Noah (a business consultant who also makes games) recently met with a friend for beer and interview tips. Part of her interview included writing a consulting case study, and she was stuck. Just stuck. No traction on writing the thing, and it was due in two days. If she didn’t write and submit the case study, she wouldn’t move forward in the interview process.
He told her: “Here’s what you do. Write a list of 10 things that you want to cover in the case study. Spew verbiage on a page about all those 10 things. It’ll be terrible writing, but that’s okay. Then, sleep. Tomorrow, edit the verbiage into something presentable, and then you’re done.”
He came home, told me the story, and said, “Thanks, wifey!” in his most chipper way. I’m still amused to be worth stealing.

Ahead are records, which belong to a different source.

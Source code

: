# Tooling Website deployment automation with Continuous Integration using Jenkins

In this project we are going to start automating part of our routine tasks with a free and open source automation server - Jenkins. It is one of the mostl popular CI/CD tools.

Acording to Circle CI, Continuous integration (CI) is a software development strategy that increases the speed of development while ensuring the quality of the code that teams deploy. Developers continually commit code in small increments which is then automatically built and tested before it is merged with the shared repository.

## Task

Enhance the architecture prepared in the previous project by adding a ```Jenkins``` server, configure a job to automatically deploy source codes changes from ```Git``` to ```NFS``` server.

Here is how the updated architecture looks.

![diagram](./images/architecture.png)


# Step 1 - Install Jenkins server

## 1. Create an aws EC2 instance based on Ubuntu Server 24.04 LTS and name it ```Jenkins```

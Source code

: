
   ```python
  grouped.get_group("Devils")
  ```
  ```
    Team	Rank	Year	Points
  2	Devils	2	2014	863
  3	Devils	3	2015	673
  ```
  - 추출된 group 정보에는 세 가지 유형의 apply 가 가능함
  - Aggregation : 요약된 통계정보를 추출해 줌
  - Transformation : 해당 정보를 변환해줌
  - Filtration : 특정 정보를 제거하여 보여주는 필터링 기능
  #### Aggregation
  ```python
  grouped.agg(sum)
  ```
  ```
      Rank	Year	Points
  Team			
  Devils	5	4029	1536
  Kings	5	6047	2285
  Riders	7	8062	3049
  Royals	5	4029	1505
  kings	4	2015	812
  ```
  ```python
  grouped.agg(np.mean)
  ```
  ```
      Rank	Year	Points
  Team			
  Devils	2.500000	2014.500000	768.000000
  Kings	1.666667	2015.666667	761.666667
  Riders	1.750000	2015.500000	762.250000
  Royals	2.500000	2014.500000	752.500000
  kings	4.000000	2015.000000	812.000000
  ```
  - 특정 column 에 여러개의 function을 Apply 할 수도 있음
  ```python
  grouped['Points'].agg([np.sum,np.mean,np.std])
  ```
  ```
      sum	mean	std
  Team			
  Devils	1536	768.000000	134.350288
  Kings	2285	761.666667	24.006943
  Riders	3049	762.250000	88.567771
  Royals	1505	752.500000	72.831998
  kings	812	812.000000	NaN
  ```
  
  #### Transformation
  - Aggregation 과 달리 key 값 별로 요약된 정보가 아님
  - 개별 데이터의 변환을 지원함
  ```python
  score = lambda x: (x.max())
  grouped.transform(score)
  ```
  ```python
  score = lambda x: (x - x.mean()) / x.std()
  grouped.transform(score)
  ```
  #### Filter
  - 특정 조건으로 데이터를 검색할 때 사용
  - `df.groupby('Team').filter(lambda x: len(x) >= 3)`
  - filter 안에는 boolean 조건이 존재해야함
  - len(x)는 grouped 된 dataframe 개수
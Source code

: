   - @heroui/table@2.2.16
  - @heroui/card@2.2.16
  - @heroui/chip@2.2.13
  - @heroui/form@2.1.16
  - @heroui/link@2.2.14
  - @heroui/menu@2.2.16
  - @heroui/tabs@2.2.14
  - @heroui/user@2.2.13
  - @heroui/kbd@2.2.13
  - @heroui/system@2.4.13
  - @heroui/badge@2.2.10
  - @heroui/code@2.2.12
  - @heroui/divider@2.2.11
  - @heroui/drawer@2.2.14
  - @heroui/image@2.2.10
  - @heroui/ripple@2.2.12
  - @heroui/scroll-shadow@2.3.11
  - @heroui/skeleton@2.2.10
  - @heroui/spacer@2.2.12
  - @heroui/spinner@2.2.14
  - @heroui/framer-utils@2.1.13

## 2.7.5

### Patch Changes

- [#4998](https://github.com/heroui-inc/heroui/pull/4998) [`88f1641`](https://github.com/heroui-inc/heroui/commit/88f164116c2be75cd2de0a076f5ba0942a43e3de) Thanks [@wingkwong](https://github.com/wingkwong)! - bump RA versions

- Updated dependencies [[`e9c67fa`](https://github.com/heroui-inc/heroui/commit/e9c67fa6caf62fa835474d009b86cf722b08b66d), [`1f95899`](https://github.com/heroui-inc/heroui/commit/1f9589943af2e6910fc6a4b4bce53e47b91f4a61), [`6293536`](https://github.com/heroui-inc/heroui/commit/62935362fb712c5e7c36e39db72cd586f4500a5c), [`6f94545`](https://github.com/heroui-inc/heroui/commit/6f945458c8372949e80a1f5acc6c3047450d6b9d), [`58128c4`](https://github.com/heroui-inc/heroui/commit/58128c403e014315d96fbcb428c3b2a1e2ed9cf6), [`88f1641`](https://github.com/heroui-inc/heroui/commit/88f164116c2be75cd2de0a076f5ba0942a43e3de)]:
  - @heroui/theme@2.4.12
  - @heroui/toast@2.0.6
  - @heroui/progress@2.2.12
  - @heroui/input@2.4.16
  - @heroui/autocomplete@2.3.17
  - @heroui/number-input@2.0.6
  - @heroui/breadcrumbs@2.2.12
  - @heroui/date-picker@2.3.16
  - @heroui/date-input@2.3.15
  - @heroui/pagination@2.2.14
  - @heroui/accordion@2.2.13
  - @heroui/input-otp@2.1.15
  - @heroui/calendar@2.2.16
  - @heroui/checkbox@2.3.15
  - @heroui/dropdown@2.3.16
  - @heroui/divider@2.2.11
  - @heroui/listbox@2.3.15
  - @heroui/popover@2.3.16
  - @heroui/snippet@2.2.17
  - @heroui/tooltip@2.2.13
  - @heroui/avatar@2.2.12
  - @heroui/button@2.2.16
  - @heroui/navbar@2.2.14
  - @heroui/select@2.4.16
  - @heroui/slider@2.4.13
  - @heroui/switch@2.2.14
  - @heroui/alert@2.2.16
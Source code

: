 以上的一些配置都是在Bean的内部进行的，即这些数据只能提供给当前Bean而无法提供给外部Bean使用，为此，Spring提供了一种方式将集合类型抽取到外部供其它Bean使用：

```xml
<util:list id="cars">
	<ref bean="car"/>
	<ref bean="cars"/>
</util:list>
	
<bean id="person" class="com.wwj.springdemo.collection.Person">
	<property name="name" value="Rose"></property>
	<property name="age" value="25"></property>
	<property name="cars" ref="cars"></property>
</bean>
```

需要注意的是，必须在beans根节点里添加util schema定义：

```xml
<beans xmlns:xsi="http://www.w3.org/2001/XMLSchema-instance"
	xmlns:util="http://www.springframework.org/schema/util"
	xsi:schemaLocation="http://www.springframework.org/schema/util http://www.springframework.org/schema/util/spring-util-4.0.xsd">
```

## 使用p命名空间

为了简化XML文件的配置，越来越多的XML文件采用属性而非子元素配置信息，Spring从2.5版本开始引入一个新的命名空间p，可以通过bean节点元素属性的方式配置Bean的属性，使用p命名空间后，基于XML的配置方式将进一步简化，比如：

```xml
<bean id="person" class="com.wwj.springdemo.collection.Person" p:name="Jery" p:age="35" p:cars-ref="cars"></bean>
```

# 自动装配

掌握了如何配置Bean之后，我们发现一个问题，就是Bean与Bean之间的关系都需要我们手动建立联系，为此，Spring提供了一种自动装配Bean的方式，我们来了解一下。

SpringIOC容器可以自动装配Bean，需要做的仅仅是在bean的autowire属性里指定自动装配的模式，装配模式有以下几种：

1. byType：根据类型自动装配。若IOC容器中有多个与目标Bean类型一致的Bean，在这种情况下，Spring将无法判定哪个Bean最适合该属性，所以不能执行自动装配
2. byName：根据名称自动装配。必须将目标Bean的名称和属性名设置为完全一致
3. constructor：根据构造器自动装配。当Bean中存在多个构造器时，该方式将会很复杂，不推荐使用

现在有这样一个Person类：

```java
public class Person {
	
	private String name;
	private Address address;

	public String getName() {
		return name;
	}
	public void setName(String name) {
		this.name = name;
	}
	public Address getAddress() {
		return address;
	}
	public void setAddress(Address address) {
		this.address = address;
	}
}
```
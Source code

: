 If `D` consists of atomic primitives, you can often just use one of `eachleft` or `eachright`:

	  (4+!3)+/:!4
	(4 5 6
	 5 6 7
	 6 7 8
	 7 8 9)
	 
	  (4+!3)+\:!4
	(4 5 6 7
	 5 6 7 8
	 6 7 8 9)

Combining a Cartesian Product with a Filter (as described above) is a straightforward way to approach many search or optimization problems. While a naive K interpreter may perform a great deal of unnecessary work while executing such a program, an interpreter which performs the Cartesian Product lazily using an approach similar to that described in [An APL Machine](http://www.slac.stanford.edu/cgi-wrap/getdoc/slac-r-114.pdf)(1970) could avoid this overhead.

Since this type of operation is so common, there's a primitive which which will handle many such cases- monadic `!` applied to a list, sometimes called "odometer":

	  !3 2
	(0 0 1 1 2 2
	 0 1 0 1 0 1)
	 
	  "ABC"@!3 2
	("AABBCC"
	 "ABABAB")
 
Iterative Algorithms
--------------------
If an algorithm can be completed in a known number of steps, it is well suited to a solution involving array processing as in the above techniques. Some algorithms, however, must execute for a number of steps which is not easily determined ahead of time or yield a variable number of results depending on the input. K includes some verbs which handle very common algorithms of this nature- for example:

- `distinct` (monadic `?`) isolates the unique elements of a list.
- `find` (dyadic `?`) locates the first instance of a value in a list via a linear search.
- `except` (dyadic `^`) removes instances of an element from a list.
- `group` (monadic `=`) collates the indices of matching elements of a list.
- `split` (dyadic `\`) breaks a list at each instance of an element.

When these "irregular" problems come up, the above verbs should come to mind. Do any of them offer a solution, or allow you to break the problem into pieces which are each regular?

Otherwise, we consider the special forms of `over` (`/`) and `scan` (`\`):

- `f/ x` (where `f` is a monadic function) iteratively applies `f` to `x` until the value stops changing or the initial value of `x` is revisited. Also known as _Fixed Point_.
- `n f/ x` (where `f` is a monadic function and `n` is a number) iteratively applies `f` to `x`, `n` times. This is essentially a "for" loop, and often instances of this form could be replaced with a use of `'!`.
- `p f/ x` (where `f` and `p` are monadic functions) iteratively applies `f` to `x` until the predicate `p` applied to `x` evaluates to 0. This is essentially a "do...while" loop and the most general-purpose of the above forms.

So, why not give it away for free to all of you? Here’s my slightly more involved version of this advice:
Imagine the writing project you need to finish as already done. You wrote it, it was great, you submitted or published it, and now everything is fine again. Now, accept that you are at least three writing sessions away from that feeling of finishing the project.
Session 1: Write a list of all the things you want to cover. 10 things is a nicely round number for a few pages of writing. If you’re writing something that is less than two pages long, aim for three to five points to cover.
Session 2: Write it out. Spew verbiage. Write a shitty first draft, something that no one will see but you. One approach: Set a timer for 20 minutes, and write as many words as you can, as fast as you can. Repeat as needed to cover all your points. Another approach: Going point by point, write out all your thoughts related to Point 1, then Point 2, etc. You’ll repeat yourself several times, but you will end up with enough writing to revise later.
You are now free to sleep off your post-writing exhaustion.
Session 3: Revise as needed. Delete what doesn’t need to be there. Make paragraphs, if you didn’t before. Put it into the format it needs. The key to this part is to sculpt the raw material of yesterday’s spewed verbiage.